[Start of section]

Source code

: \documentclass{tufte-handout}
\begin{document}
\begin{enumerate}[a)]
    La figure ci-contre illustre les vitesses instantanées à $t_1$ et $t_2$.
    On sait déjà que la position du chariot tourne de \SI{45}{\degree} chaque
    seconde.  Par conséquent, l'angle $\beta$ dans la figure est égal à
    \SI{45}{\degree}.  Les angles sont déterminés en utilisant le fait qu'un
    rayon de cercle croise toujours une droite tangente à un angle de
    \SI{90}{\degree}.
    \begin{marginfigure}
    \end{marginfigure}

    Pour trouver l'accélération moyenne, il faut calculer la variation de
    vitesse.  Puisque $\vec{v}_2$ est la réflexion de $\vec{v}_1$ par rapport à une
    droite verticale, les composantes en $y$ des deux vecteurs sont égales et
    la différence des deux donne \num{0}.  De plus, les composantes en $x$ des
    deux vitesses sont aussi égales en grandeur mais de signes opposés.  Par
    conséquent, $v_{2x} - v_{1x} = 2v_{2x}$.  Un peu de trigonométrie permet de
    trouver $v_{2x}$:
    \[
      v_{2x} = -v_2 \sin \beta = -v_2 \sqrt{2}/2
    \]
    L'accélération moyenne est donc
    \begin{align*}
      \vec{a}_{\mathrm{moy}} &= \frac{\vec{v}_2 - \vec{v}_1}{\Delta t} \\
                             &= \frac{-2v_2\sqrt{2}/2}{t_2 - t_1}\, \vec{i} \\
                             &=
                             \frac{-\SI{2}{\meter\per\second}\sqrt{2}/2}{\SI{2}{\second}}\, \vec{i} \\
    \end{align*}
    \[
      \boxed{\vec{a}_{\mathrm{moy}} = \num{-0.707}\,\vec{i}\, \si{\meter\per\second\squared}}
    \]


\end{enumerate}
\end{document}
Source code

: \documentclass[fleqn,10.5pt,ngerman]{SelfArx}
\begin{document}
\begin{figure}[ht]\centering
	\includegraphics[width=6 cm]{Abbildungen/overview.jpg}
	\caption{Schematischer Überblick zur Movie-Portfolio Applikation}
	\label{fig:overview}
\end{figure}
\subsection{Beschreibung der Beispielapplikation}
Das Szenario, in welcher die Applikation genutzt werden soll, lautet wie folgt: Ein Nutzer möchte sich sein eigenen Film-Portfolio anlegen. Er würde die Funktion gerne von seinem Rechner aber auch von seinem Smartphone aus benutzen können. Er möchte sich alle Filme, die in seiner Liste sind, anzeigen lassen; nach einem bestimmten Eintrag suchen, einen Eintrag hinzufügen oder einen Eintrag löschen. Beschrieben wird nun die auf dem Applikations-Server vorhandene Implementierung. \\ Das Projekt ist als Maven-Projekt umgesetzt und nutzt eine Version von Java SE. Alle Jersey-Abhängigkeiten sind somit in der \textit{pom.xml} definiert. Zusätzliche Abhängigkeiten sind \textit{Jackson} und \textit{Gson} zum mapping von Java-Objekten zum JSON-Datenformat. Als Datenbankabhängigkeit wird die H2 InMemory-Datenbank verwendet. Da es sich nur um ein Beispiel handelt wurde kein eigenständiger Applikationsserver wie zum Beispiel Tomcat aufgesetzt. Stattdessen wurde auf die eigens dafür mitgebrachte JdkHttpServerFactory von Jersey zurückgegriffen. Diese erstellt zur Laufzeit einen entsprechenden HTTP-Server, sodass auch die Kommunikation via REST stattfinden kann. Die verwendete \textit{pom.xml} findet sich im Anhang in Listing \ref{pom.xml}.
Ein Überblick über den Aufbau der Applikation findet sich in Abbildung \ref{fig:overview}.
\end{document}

[End of section]

◆ ASSIGNMENT ◆
Copy each line above exactly as it stands.

◆ RESPONSE BOX ◆
Source code

: \documentclass{tufte-handout}
\begin{document}
\begin{enumerate}[a)]
    La figure ci-contre illustre les vitesses instantanées à $t_1$ et $t_2$.
    On sait déjà que la position du chariot tourne de \SI{45}{\degree} chaque
    seconde.  Par conséquent, l'angle $\beta$ dans la figure est égal à
    \SI{45}{\degree}.  Les angles sont déterminés en utilisant le fait qu'un
    rayon de cercle croise toujours une droite tangente à un angle de
    \SI{90}{\degree}.
    \begin{marginfigure}
    \end{marginfigure}

    Pour trouver l'accélération moyenne, il faut calculer la variation de
    vitesse.  Puisque $\vec{v}_2$ est la réflexion de $\vec{v}_1$ par rapport à une
    droite verticale, les composantes en $y$ des deux vecteurs sont égales et
    la différence des deux donne \num{0}.  De plus, les composantes en $x$ des
    deux vitesses sont aussi égales en grandeur mais de signes opposés.  Par
    conséquent, $v_{2x} - v_{1x} = 2v_{2x}$.  Un peu de trigonométrie permet de
    trouver $v_{2x}$:
    \[
      v_{2x} = -v_2 \sin \beta = -v_2 \sqrt{2}/2
    \]
    L'accélération moyenne est donc
    \begin{align*}
      \vec{a}_{\mathrm{moy}} &= \frac{\vec{v}_2 - \vec{v}_1}{\Delta t} \\
                             &= \frac{-2v_2\sqrt{2}/2}{t_2 - t_1}\, \vec{i} \\
                             &=
                             \frac{-\SI{2}{\meter\per\second}\sqrt{2}/2}{\SI{2}{\second}}\, \vec{i} \\
    \end{align*}
    \[
      \boxed{\vec{a}_{\mathrm{moy}} = \num{-0.707}\,\vec{i}\, \si{\meter\per\second\squared}}
    \]


\end{enumerate}
\end{document}
Source code

: \documentclass[fleqn,10.5pt,ngerman]{SelfArx}
\begin{document}
\begin{figure}[ht]\centering
	\includegraphics[width=6 cm]{Abbildungen/overview.jpg}
	\caption{Schematischer Überblick zur Movie-Portfolio Applikation}
	\label{fig:overview}
\end{figure}
\subsection{Beschreibung der Beispielapplikation}
Das Szenario, in welcher die Applikation genutzt werden soll, lautet wie folgt: Ein Nutzer möchte sich sein eigenen Film-Portfolio anlegen. Er würde die Funktion gerne von seinem Rechner aber auch von seinem Smartphone aus benutzen können. Er möchte sich alle Filme, die in seiner Liste sind, anzeigen lassen; nach einem bestimmten Eintrag suchen, einen Eintrag hinzufügen oder einen Eintrag löschen. Beschrieben wird nun die auf dem Applikations-Server vorhandene Implementierung. \\ Das Projekt ist als Maven-Projekt umgesetzt und nutzt eine Version von Java SE. Alle Jersey-Abhängigkeiten sind somit in der \textit{pom.xml} definiert. Zusätzliche Abhängigkeiten sind \textit{Jackson} und \textit{Gson} zum mapping von Java-Objekten zum JSON-Datenformat. Als Datenbankabhängigkeit wird die H2 InMemory-Datenbank verwendet. Da es sich nur um ein Beispiel handelt wurde kein eigenständiger Applikationsserver wie zum Beispiel Tomcat aufgesetzt. Stattdessen wurde auf die eigens dafür mitgebrachte JdkHttpServerFactory von Jersey zurückgegriffen. Diese erstellt zur Laufzeit einen entsprechenden HTTP-Server, sodass auch die Kommunikation via REST stattfinden kann. Die verwendete \textit{pom.xml} findet sich im Anhang in Listing \ref{pom.xml}.
Ein Überblick über den Aufbau der Applikation findet sich in Abbildung \ref{fig:overview}.
\end{document}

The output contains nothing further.